The percent of nucleotides paired and the percent similarity in pairing from the comparison of SF1 to SF1 and SF2 to SF2 using both shuffling methods as well as 100, 1,000, and 10,000 randomizations for SF1. All plots on the left side are percent paired and all plots on the right are percent similarity in pairings. From top to bottom (A-C), the plots show results for SARS-CoV-2, ZIKA, and HIV-1. All plots are organized as follows from left to right: SF1 mono- to di- 100 randomizations for -2 z-score cutoff, SF1 mono- to di- 1000 randomizations for -2 z-score cutoff, SF1 mono- to di- 10000 randomizations for -2 z-score cutoff, SF2 mono- to di- for -2 z-score cutoff, SF1 mono- to di- 100 randomizations for -1 z-score cutoff, SF1 mono- to di- 1000 randomizations for -1 z-score cutoff, SF1 mono- to di- 10000 randomizations for -1 z-score cutoff, SF1 mono- to di- for -1 z-score cutoff, SF1 mono- to di- 100 randomizations for no filter z-score cutoff, SF1 mono- to di- 1000 randomizations for no filter z-score cutoff, SF1 mono- to di- 10000 randomizations for no filter z-score cutoff, and SF2 mono- to di- for no filter z-score cutoff.
Average SF1 and SF2 per window z-scores for all analyzed genomes.
Box and whisker plot of the average window z-score for all genomes analyzed. The plots show that in general mononucleotide shuffling produces lower z-scores, dinucleotide shuffling produces higher z-scores, and SF2 mono- and dinucleotide shuffling produce more similar z-scores than SF1 mono- and dinucleotide shuffling. From top to bottom (A-C) the plots represent ZIKA, HIV, and SARS-CoV-2. Each plot is organized in the same way. From left to right SF1 100 randomizations with mono-, SF1 100 randomizations with di-, SF1 1000 randomizations with mono-, SF1 1000 randomizations with di-, SF1 10000 randomizations with mono-, SF1 10000 randomizations with di-, SF2 with mono-, and SF2 with di-.

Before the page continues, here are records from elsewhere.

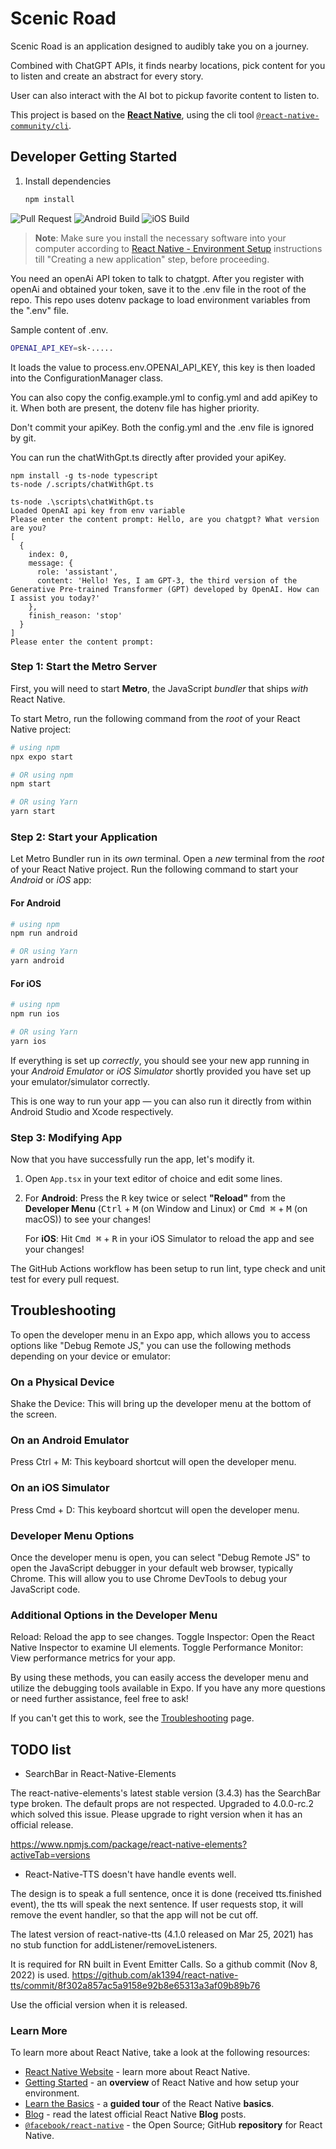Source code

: # Scenic Road

Scenic Road is an application designed to audibly take you on a journey.

Combined with ChatGPT APIs, it finds nearby locations, pick content for you to listen and create an abstract for every story.

User can also interact with the AI bot to pickup favorite content to listen to.

This project is based on the [**React Native**](https://reactnative.dev), using the cli tool [`@react-native-community/cli`](https://github.com/react-native-community/cli).

## Developer Getting Started

1. Install dependencies

   ```bash
   npm install
   ```

![Pull Request](https://github.com/rayhu/WikiListen/actions/workflows/check_pr.yml/badge.svg)
![Android Build](https://github.com/rayhu/WikiListen/actions/workflows/android_build.yml/badge.svg?event=push)
![iOS Build](https://github.com/rayhu/WikiListen/actions/workflows/ios_build.yml/badge.svg?event=push)

> **Note**: Make sure you install the necessary software into your computer according to [React Native - Environment Setup](https://reactnative.dev/docs/environment-setup) instructions till "Creating a new application" step, before proceeding.

You need an openAi API token to talk to chatgpt.
After you register with openAi and obtained your token,
save it to the .env file in the root of the repo.
This repo uses dotenv package to load environment variables from the ".env" file.

Sample content of .env.

```bash
OPENAI_API_KEY=sk-.....
```

It loads the value to process.env.OPENAI_API_KEY, this key is then loaded into the ConfigurationManager class.

You can also copy the config.example.yml to config.yml and add apiKey to it.
When both are present, the dotenv file has higher priority.

Don't commit your apiKey. Both the config.yml and the .env file is ignored by git.

You can run the chatWithGpt.ts directly after provided your apiKey.

```
npm install -g ts-node typescript
ts-node /.scripts/chatWithGpt.ts
```

```
ts-node .\scripts\chatWithGpt.ts
Loaded OpenAI api key from env variable
Please enter the content prompt: Hello, are you chatgpt? What version are you?
[
  {
    index: 0,
    message: {
      role: 'assistant',
      content: 'Hello! Yes, I am GPT-3, the third version of the Generative Pre-trained Transformer (GPT) developed by OpenAI. How can I assist you today?'
    },
    finish_reason: 'stop'
  }
]
Please enter the content prompt:
```

### Step 1: Start the Metro Server

First, you will need to start **Metro**, the JavaScript _bundler_ that ships _with_ React Native.

To start Metro, run the following command from the _root_ of your React Native project:

```bash
# using npm
npx expo start

# OR using npm
npm start

# OR using Yarn
yarn start
```

### Step 2: Start your Application

Let Metro Bundler run in its _own_ terminal. Open a _new_ terminal from the _root_ of your React Native project. Run the following command to start your _Android_ or _iOS_ app:

#### For Android

```bash
# using npm
npm run android

# OR using Yarn
yarn android
```

#### For iOS

```bash
# using npm
npm run ios

# OR using Yarn
yarn ios
```

If everything is set up _correctly_, you should see your new app running in your _Android Emulator_ or _iOS Simulator_ shortly provided you have set up your emulator/simulator correctly.

This is one way to run your app — you can also run it directly from within Android Studio and Xcode respectively.

### Step 3: Modifying App

Now that you have successfully run the app, let's modify it.

1. Open `App.tsx` in your text editor of choice and edit some lines.
2. For **Android**: Press the <kbd>R</kbd> key twice or select **"Reload"** from the **Developer Menu** (<kbd>Ctrl</kbd> + <kbd>M</kbd> (on Window and Linux) or <kbd>Cmd ⌘</kbd> + <kbd>M</kbd> (on macOS)) to see your changes!

   For **iOS**: Hit <kbd>Cmd ⌘</kbd> + <kbd>R</kbd> in your iOS Simulator to reload the app and see your changes!

The GitHub Actions workflow has been setup to run lint, type check and unit test for every pull request.

## Troubleshooting

To open the developer menu in an Expo app, which allows you to access options like "Debug Remote JS," you can use the following methods depending on your device or emulator:

### On a Physical Device

Shake the Device: This will bring up the developer menu at the bottom of the screen.

### On an Android Emulator

Press Ctrl + M: This keyboard shortcut will open the developer menu.

### On an iOS Simulator

Press Cmd + D: This keyboard shortcut will open the developer menu.

### Developer Menu Options

Once the developer menu is open, you can select "Debug Remote JS" to open the JavaScript debugger in your default web browser, typically Chrome. This will allow you to use Chrome DevTools to debug your JavaScript code.

### Additional Options in the Developer Menu

Reload: Reload the app to see changes.
Toggle Inspector: Open the React Native Inspector to examine UI elements.
Toggle Performance Monitor: View performance metrics for your app.

By using these methods, you can easily access the developer menu and utilize the debugging tools available in Expo. If you have any more questions or need further assistance, feel free to ask!

If you can't get this to work, see the [Troubleshooting](https://reactnative.dev/docs/troubleshooting) page.

## TODO list

- SearchBar in React-Native-Elements

The react-native-elements's latest stable version (3.4.3) has the SearchBar type broken.
The default props are not respected.
Upgraded to 4.0.0-rc.2 which solved this issue.
Please upgrade to right version when it has an official release.

<https://www.npmjs.com/package/react-native-elements?activeTab=versions>

- React-Native-TTS doesn't have handle events well.

The design is to speak a full sentence, once it is done (received tts.finished event), the tts will speak the next sentence.
If user requests stop, it will remove the event handler, so that the app will not be cut off.

The latest version of react-native-tts (4.1.0 released on Mar 25, 2021) has no stub function for addListener/removeListeners.

It is required for RN built in Event Emitter Calls. So a github commit (Nov 8, 2022) is used.
<https://github.com/ak1394/react-native-tts/commit/8f302a857ac5a9158e92b8e65313a3af09b89b76>

Use the official version when it is released.

### Learn More

To learn more about React Native, take a look at the following resources:

- [React Native Website](https://reactnative.dev) - learn more about React Native.
- [Getting Started](https://reactnative.dev/docs/environment-setup) - an **overview** of React Native and how setup your environment.
- [Learn the Basics](https://reactnative.dev/docs/getting-started) - a **guided tour** of the React Native **basics**.
- [Blog](https://reactnative.dev/blog) - read the latest official React Native **Blog** posts.
- [`@facebook/react-native`](https://github.com/facebook/react-native) - the Open Source; GitHub **repository** for React Native.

Percent difference in percent of predicted paried nucleotides comparing SF1 to SF1 mono and dinucleotide shuffling and SF2 to SF2 mono and dinucleotide shuffling.

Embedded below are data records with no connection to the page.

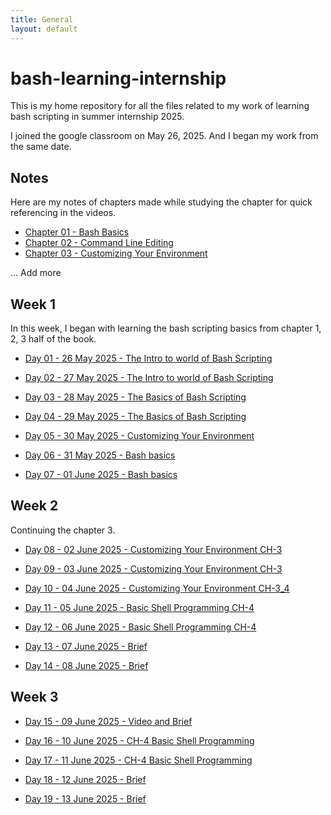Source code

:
 ```yaml
---
title: General
layout: default
---
```


# bash-learning-internship

This is my home repository for all the files related to my work of learning bash scripting in summer internship 2025.

I joined the google classroom on May 26, 2025. And I began my work from the same date.

## Notes

Here are my notes of chapters made while studying the chapter for quick referencing in the videos.

- [Chapter 01 - Bash Basics](/notes/01_bash_basics/notes_01.md)
- [Chapter 02 - Command Line Editing](/notes/01_bash_basics/notes_01.md)
- [Chapter 03 - Customizing Your Environment](/notes/03_customizing_your_env/notes_03.md)

... Add more

## Week 1

In this week, I began with learning the bash scripting basics from chapter 1, 2, 3 half of the book.

- [Day 01 - 26 May 2025 - The Intro to world of Bash Scripting](/week-1/26_may_intro.md)

- [Day 02 - 27 May 2025 - The Intro to world of Bash Scripting](/week-1/27_may_intro.md)

- [Day 03 - 28 May 2025 - The Basics of Bash Scripting](/week-1/28_may_ch1_2.md)

- [Day 04 - 29 May 2025 - The Basics of Bash Scripting](/week-1/29_may_ch2_3.md)

- [Day 05 - 30 May 2025 - Customizing Your Environment](/week-1/30_may_ch3.md)

- [Day 06 - 31 May 2025 - Bash basics](/week-1/31_may_brief.md)

- [Day 07 - 01 June 2025 - Bash basics](/week-1/01_june_video.md)

## Week 2

Continuing the chapter 3.

- [Day 08 - 02 June 2025 - Customizing Your Environment CH-3](/week-2/02_June_ch-3.md)

- [Day 09 - 03 June 2025 - Customizing Your Environment CH-3](/week-2/03_june_ch-3.md)

- [Day 10 - 04 June 2025 - Customizing Your Environment CH-3_4](/week-2/04_june_ch-3_4.md)

- [Day 11 - 05 June 2025 - Basic Shell Programming CH-4](/week-2/05_june_ch-4.md)

- [Day 12 - 06 June 2025 - Basic Shell Programming CH-4](/week-2/06_june_ch-4.md)

- [Day 13 - 07 June 2025 - Brief](/week-2/07_june_brief.md)

- [Day 14 - 08 June 2025 - Brief](/week-2/08_june_brief.md)


## Week 3

- [Day 15 - 09 June 2025 - Video and Brief](/week-3/09_june_brief.md)

- [Day 16 - 10 June 2025 - CH-4 Basic Shell Programming](/week-3/10_june_ch-4.md)

- [Day 17 - 11 June 2025 - CH-4 Basic Shell Programming](/week-3/11_june_ch-4.md)

- [Day 18 - 12 June 2025 - Brief](/week-3/12_june_brief.md)

- [Day 19 - 13 June 2025 - Brief](/week-3/13_june_brief.md)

Each cell in the table is the percent difference in percent of predicted nucleotides that are paired. Positive values indicate mono- predicted more pairs and negative values indicate that di- predicted more pairs for the respective genome, version of SF, randomizations, and shuffling method. From left to right SF1 100 randomization difference in percent paired for -2 z-score pairs, SF1 1000 randomization difference in percent paired for -2 z-score pairs, SF1 10000 randomization difference in percent paired for -2 z-score pairs, SF2 difference in percent paired for -2 z-score pairs, SF1 100 randomization difference in percent paired for -1 z-score pairs, SF1 1000 randomization difference in percent paired for -1 z-score pairs, SF1 10000 randomization difference in percent paired for -1 z-score pairs, SF2 difference in percent paired for -1 z-score pairs, SF1 100 randomization difference in percent paired for no filter z-score pairs,SF1 1000 randomization difference in percent paired for no filter z-score pairs, SF1 10000 randomization difference in percent paired for no filter z-score pairs, and SF2 difference in percent paired for no filter z-score pairs. From top to bottom ZIKA, HIV-1, SARS-CoV-2 genomes that coincide with the differences in percent paired nucleotides.

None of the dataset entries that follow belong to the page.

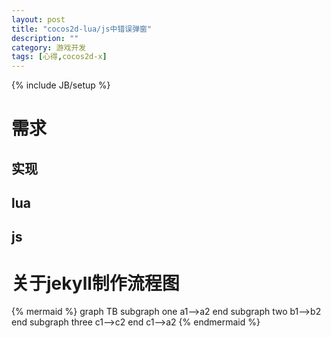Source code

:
 ```yaml
---
layout: post
title: "cocos2d-lua/js中错误弹窗"
description: ""
category: 游戏开发
tags: [心得,cocos2d-x]
---
```

{% include JB/setup %}

# 需求

## 实现

## lua

## js

# 关于jekyll制作流程图
{% mermaid %}
 graph TB
         subgraph one
         a1-->a2
         end
         subgraph two
         b1-->b2
         end
         subgraph three
         c1-->c2
         end
         c1-->a2
{% endmermaid %}
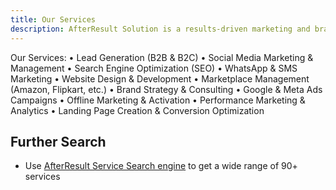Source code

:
 ```yaml
---
title: Our Services
description: AfterResult Solution is a results-driven marketing and branding agency helping businesses grow through targeted lead generation, smart digital strategies, and strong brand presence—both online and offline.
---
```


Our Services:
	•	Lead Generation (B2B & B2C)
	•	Social Media Marketing & Management
	•	Search Engine Optimization (SEO)
	•	WhatsApp & SMS Marketing
	•	Website Design & Development
	•	Marketplace Management (Amazon, Flipkart, etc.)
	•	Brand Strategy & Consulting
	•	Google & Meta Ads Campaigns
	•	Offline Marketing & Activation
	•	Performance Marketing & Analytics
	•	Landing Page Creation & Conversion Optimization


## Further Search

- Use [AfterResult Service Search engine](https://www.afterresult.com/service) to get a wide range of 90+ services
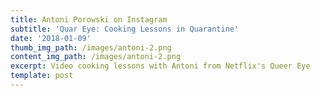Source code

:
 ```yaml
---
title: Antoni Porowski on Instagram
subtitle: 'Quar Eye: Cooking Lessons in Quarantine'
date: '2018-01-09'
thumb_img_path: /images/antoni-2.png
content_img_path: /images/antoni-2.png
excerpt: Video cooking lessons with Antoni from Netflix's Queer Eye
template: post
---
```

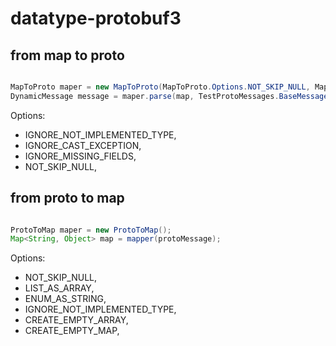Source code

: # datatype-protobuf3


## from map to proto

```java

MapToProto maper = new MapToProto(MapToProto.Options.NOT_SKIP_NULL, MapToProto.Options.IGNORE_MISSING_FIELDS);
DynamicMessage message = maper.parse(map, TestProtoMessages.BaseMessage.class);

```

Options:

* IGNORE_NOT_IMPLEMENTED_TYPE,
* IGNORE_CAST_EXCEPTION,
* IGNORE_MISSING_FIELDS,
* NOT_SKIP_NULL,




## from proto to map

```java

ProtoToMap maper = new ProtoToMap();
Map<String, Object> map = mapper(protoMessage);

```

Options:

* NOT_SKIP_NULL,
* LIST_AS_ARRAY,
* ENUM_AS_STRING,
* IGNORE_NOT_IMPLEMENTED_TYPE,
* CREATE_EMPTY_ARRAY,
* CREATE_EMPTY_MAP,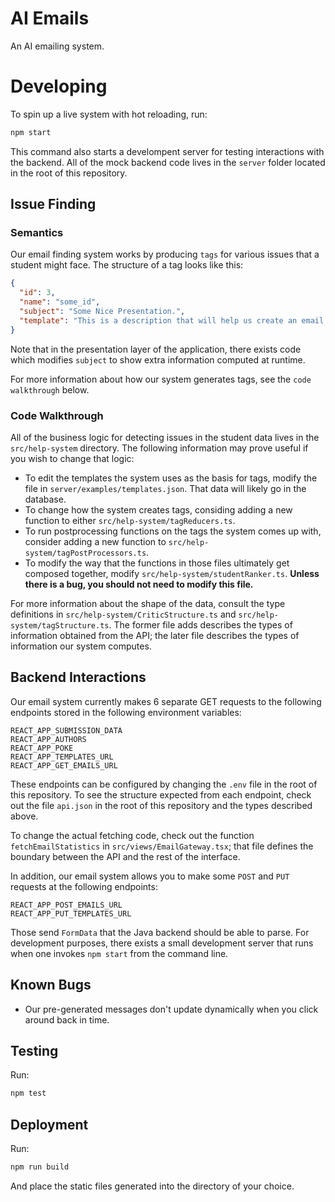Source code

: # AI Emails

An AI emailing system.

# Developing

To spin up a live system with hot reloading, run:

```sh
npm start
```

This command also starts a develompent server for testing interactions with the backend. All of the mock backend code lives in the `server` folder located in the root of this repository.

## Issue Finding

### Semantics

Our email finding system works by producing `tags` for various issues that a student might face. The structure of a tag looks like this:

```json
{
  "id": 3,
  "name": "some_id",
  "subject": "Some Nice Presentation.",
  "template": "This is a description that will help us create an email."
}
```

Note that in the presentation layer of the application, there exists code which modifies `subject` to show extra information computed at runtime.

For more information about how our system generates tags, see the `code walkthrough` below.

### Code Walkthrough

All of the business logic for detecting issues in the student data lives in the `src/help-system` directory. The following information may prove useful if you wish to change that logic:

- To edit the templates the system uses as the basis for tags, modify the file in `server/examples/templates.json`. That data will likely go in the database.
- To change how the system creates tags, considing adding a new function to either `src/help-system/tagReducers.ts`.
- To run postprocessing functions on the tags the system comes up with, consider adding a new function to `src/help-system/tagPostProcessors.ts`.
- To modify the way that the functions in those files ultimately get composed together, modify `src/help-system/studentRanker.ts`. **Unless there is a bug, you should not need to modify this file.**

For more information about the shape of the data, consult the type definitions in `src/help-system/CriticStructure.ts` and `src/help-system/tagStructure.ts`. The former file adds describes the types of information obtained from the API; the later file describes the types of information our system computes.

## Backend Interactions

Our email system currently makes 6 separate GET requests to the following endpoints stored in the following environment variables:

```
REACT_APP_SUBMISSION_DATA
REACT_APP_AUTHORS
REACT_APP_POKE
REACT_APP_TEMPLATES_URL
REACT_APP_GET_EMAILS_URL
```

These endpoints can be configured by changing the `.env` file in the root of this repository. To see the structure expected from each endpoint, check out the file `api.json` in the root of this repository and the types described above.

To change the actual fetching code, check out the function `fetchEmailStatistics` in `src/views/EmailGateway.tsx`; that file defines the boundary between the API and the rest of the interface.

In addition, our email system allows you to make some `POST` and `PUT` requests at the following endpoints:

```
REACT_APP_POST_EMAILS_URL
REACT_APP_PUT_TEMPLATES_URL
```

Those send `FormData` that the Java backend should be able to parse. For development purposes, there exists a small development server that runs when one invokes `npm start` from the command line.

## Known Bugs

- Our pre-generated messages don't update dynamically when you click around back in time.

## Testing

Run:

```sh
npm test
```

## Deployment

Run:

```sh
npm run build
```

And place the static files generated into the directory of your choice.

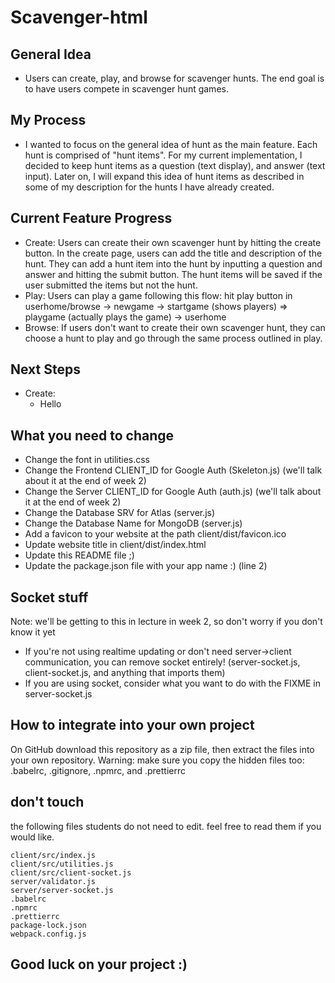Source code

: # Scavenger-html

## General Idea
- Users can create, play, and browse for scavenger hunts. The end goal is to have users compete in scavenger hunt games. 

## My Process
- I wanted to focus on the general idea of hunt as the main feature. Each hunt is comprised of "hunt items". For my current implementation,
I decided to keep hunt items as a question (text display), and answer (text input). Later on, I will expand this idea of hunt items as described in some of my description for the hunts I have already created. 

## Current Feature Progress
- Create: Users can create their own scavenger hunt by hitting the create button. In the create page, users can add the title and description of the hunt. They can add a hunt item into the hunt by inputting a question and answer and hitting the submit button. The hunt items will be saved if the user submitted the items but not the hunt. 
- Play: Users can play a game following this flow: hit play button in userhome/browse -> newgame -> startgame (shows players) => playgame (actually plays the game) -> userhome
- Browse: If users don't want to create their own scavenger hunt, they can choose a hunt to play and go through the same process outlined in play.

## Next Steps
- Create:
  - Hello


## What you need to change

- Change the font in utilities.css
- Change the Frontend CLIENT_ID for Google Auth (Skeleton.js) (we'll talk about it at the end of week 2)
- Change the Server CLIENT_ID for Google Auth (auth.js) (we'll talk about it at the end of week 2)
- Change the Database SRV for Atlas (server.js)
- Change the Database Name for MongoDB (server.js)
- Add a favicon to your website at the path client/dist/favicon.ico
- Update website title in client/dist/index.html
- Update this README file ;)
- Update the package.json file with your app name :) (line 2)

## Socket stuff
Note: we'll be getting to this in lecture in week 2, so don't worry if you don't know it yet

- If you're not using realtime updating or don't need server->client communication, you can remove socket entirely! (server-socket.js, client-socket.js, and anything that imports them)
- If you are using socket, consider what you want to do with the FIXME in server-socket.js


## How to integrate into your own project

On GitHub download this repository as a zip file, then extract the files into your own repository.
Warning: make sure you copy the hidden files too: .babelrc, .gitignore, .npmrc, and .prettierrc

## don't touch

the following files students do not need to edit. feel free to read them if you would like.

```
client/src/index.js
client/src/utilities.js
client/src/client-socket.js
server/validator.js
server/server-socket.js
.babelrc
.npmrc
.prettierrc
package-lock.json
webpack.config.js
```

## Good luck on your project :)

Average z-scores from all ScanFold analysis windows for SF1 and SF2 using both shuffling methods and different randomizations.
The average z-scores for all windows in every ScanFold run were determined and the average difference between shuffling techniques was calculated from all analyzed genomes. From left to right SF1 using 100 randomization mono-, SF1 using 100 randomizations di-, difference between SF1 using 100 randomizations with mono- and dinucleotide, SF1 using 1000 randomizations with mono-, SF1 using 1000 randomizations with di-, difference between SF1 using 1000 randomizations with mono- and dinucleotide, SF1 using 10000 randomizations with mono, SF1 using 10000 randomizations with di-, difference between SF1 using 10000 randomizations with mono- and dinucleotide, SF2 mono-, SF2 di-, and difference between SF2 with mono- and dinucleotide. From top to bottom ZIKA, HIV, SARS-CoV-2, and the average difference in z-score between shuffling techniques.